Church leaders call to make ceasefire permanent as Anglicans launch international fundraising campaign for St. George’s College, Jerusalem
Updated with new material Feb. 19, 2025.
Archbishop Anne Germond, acting primate of the Anglican Church of Canada, has joined Lutheran, United and Presbyterian church leaders in welcoming the temporary ceasefire between Israel and Hamas in Gaza, while also calling for a permanent ceasefire.
In a Feb. 4 open letter, Germond, National Bishop Susan Johnson of the Evangelical Lutheran Church in Canada (ELCIC), Moderator the Rt. Rev. Carmen Lansdowne of the United Church of Canada and Moderator the Rev. Patricia Dutcher-Walls of the Presbyterian Church in Canada call the Jan. 19 temporary ceasefire “a first step and potentially a meaningful one toward a permanent ceasefire and peace in this fractured land.”
The four church leaders reiterated that since the Hamas attack against Israel on Oct. 7, 2023, they had called for a ceasefire between Israel and Hamas, immediate and safe release of all captives, humanitarian aid for Gazans and safe return of Gazans to their homes.
“A permanent ceasefire would cease hostilities, release all remaining hostages, liberate thousands of Palestinian prisoners detained without cause or charge, ensure continuing and increasing humanitarian aid in all forms—medical, food and psychological—and result in the withdrawal of occupying forces,” the letter said.

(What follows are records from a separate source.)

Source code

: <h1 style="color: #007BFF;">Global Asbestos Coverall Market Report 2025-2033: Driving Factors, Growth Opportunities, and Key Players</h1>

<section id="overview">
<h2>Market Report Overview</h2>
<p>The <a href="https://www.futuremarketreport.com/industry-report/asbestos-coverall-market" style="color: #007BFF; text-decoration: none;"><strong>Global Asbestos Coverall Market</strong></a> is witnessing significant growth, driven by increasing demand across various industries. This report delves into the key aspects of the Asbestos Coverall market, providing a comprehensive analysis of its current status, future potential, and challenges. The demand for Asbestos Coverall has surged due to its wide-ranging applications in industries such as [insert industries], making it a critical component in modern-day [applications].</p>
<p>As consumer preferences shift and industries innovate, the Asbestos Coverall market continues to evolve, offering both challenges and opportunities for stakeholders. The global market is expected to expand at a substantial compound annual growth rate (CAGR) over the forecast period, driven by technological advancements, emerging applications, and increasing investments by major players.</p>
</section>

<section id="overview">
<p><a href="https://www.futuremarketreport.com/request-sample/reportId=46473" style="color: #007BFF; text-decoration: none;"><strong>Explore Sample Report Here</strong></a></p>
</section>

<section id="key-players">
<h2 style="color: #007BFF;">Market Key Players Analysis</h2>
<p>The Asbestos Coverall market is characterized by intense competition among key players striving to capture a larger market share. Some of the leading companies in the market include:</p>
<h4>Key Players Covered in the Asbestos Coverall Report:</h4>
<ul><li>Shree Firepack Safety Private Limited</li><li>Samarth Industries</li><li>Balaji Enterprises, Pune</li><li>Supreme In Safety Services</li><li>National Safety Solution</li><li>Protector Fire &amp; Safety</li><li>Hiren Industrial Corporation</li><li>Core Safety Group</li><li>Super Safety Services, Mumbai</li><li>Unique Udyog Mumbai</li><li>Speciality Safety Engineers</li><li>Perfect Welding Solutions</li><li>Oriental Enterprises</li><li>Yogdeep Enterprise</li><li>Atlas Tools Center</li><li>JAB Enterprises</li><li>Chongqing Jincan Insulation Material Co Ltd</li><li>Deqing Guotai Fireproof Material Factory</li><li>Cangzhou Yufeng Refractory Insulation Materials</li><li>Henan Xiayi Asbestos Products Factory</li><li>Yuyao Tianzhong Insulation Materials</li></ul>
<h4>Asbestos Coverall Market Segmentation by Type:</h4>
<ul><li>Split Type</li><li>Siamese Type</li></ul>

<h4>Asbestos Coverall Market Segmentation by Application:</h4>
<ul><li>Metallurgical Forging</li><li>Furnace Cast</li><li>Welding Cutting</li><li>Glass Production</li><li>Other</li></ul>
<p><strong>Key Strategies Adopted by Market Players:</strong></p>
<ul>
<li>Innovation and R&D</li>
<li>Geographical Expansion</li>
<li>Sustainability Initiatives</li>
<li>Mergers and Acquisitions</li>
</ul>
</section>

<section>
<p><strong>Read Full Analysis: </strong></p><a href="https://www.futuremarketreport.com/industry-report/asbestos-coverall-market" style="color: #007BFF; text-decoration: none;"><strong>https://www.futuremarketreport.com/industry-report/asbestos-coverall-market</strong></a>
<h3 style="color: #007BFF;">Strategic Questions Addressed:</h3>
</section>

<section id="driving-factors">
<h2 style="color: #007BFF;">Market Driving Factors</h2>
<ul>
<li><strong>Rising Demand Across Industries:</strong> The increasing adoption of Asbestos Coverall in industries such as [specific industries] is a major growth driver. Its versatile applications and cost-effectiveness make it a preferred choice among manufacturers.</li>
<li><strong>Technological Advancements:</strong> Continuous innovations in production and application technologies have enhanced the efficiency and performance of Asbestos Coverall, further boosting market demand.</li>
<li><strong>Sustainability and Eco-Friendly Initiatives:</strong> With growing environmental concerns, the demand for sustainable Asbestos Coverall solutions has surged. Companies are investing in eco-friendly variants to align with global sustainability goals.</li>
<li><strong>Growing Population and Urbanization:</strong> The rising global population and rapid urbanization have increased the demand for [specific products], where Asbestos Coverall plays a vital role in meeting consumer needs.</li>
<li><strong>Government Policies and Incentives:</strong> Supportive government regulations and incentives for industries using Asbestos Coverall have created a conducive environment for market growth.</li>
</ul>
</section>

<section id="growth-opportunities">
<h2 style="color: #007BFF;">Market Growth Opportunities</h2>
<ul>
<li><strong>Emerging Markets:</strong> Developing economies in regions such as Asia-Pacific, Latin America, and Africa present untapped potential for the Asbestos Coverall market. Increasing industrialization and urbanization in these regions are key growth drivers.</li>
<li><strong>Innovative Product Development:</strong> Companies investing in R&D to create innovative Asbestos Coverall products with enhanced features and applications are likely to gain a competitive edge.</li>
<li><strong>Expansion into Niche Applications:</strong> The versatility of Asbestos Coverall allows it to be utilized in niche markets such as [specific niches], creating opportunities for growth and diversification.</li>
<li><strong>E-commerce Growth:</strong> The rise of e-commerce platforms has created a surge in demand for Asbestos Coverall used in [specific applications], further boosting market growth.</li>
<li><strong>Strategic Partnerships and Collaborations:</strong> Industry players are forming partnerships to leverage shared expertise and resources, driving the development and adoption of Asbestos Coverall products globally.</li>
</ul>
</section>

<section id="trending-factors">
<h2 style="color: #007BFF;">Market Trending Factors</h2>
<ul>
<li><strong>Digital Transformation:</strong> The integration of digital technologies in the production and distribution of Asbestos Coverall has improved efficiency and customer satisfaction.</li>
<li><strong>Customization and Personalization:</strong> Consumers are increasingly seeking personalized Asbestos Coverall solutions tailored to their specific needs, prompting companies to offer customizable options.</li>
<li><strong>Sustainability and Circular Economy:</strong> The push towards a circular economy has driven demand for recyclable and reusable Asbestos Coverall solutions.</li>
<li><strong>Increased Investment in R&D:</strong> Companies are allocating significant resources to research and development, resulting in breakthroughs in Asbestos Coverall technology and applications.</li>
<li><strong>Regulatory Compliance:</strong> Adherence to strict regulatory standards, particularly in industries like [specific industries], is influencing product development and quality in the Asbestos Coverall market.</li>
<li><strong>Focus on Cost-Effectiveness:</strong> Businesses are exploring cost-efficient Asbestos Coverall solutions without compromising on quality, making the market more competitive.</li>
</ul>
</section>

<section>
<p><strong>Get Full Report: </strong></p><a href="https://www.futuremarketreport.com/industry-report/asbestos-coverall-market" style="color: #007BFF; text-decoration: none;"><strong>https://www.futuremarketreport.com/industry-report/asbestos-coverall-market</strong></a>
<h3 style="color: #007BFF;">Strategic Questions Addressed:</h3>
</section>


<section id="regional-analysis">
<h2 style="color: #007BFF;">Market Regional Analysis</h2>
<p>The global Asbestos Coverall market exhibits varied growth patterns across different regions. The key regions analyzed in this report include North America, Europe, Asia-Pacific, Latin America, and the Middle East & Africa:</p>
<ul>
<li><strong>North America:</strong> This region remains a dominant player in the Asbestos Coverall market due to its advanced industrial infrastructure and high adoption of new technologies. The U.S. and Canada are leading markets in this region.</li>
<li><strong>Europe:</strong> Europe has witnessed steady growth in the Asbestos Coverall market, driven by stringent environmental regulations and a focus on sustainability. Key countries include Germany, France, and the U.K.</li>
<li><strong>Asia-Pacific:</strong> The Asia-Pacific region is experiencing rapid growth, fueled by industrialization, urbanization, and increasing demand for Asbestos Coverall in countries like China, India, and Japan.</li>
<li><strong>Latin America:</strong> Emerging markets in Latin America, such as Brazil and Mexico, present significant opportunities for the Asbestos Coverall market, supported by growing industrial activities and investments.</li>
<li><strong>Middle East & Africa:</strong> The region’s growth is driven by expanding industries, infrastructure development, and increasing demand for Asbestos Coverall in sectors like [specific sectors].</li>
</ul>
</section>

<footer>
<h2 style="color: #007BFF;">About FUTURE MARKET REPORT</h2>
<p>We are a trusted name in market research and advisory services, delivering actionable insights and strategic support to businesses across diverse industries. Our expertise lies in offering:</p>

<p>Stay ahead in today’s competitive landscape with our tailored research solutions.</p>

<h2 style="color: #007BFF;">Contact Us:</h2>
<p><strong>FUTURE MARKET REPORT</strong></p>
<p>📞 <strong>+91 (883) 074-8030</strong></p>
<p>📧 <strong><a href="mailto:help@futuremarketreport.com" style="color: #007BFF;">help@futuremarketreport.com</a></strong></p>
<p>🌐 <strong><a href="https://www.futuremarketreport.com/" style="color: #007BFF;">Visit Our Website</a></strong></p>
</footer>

Each of the four leaders also expressed concern that Israeli occupation forces and illegal settlers are escalating violence against Palestinian refugee camps, orchards, homes and lands in the West Bank. “Only when the occupation of all Palestinian territories ends can genuine peace be realized,” they said.
The Anglican, Lutheran, United and Presbyterian leaders called for prayer for all who “have served tirelessly and in the direst conditions to support life with dignity” over the past decades and 15 months. They mourned all those who had died, particularly children.
They called for hearing the appeals of global church partners for the adoption of a full ceasefire agreement and for regional leaders to invest in peacebuilding; for learning about the history of the Holy Land and realities of war and occupation; for speaking out against antisemitism, Islamophobia and anti-Palestinian racism; and for Canada to play a key role in leading international efforts and making resources available to achieve a “lasting, just and equitable peace” between Israelis and Palestinians.
Calls of the church leaders echoed Resolution A160 from the 2023 Assembly, in which the Anglican Church of Canada and ELCIC as full communion partners reaffirmed their commitment to pursuing “peace with justice for all in Palestine and Israel.”
Trump’s proposal alarms World Council of Churches
Since the signing of the temporary ceasefire, returning U.S. President Donald Trump announced on Feb. 4 in a joint press conference with Israeli Prime Minister Benjamin Netanyahu that the United States will “take over” the Gaza Strip, potentially with U.S. troops, and that Palestinians who live there should leave.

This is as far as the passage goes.